Directions: Repeat each entry below exactly, omitting any picture it holds.
*** Opening Data provided ***
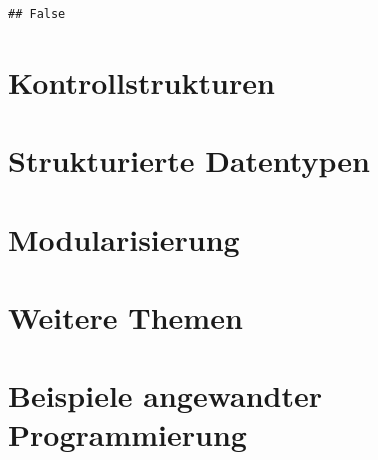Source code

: \documentclass[
]{book}
\begin{document}
\begin{verbatim}
## False
\end{verbatim}

\hypertarget{kontrollstrukturen}{%
\chapter{Kontrollstrukturen}\label{kontrollstrukturen}}

\hypertarget{strukturierte-datentypen}{%
\chapter{Strukturierte Datentypen}\label{strukturierte-datentypen}}

\hypertarget{modularisierung}{%
\chapter{Modularisierung}\label{modularisierung}}

\hypertarget{weitere-themen}{%
\chapter{Weitere Themen}\label{weitere-themen}}

\hypertarget{beispiele-angewandter-programmierung}{%
\chapter{Beispiele angewandter Programmierung}\label{beispiele-angewandter-programmierung}}

  
\end{document}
*** Closing Data provided ***
Solution for this problem:
Source code

: \documentclass[
]{book}
\begin{document}
\begin{verbatim}
## False
\end{verbatim}

\hypertarget{kontrollstrukturen}{%
\chapter{Kontrollstrukturen}\label{kontrollstrukturen}}

\hypertarget{strukturierte-datentypen}{%
\chapter{Strukturierte Datentypen}\label{strukturierte-datentypen}}

\hypertarget{modularisierung}{%
\chapter{Modularisierung}\label{modularisierung}}

\hypertarget{weitere-themen}{%
\chapter{Weitere Themen}\label{weitere-themen}}

\hypertarget{beispiele-angewandter-programmierung}{%
\chapter{Beispiele angewandter Programmierung}\label{beispiele-angewandter-programmierung}}

  
\end{document}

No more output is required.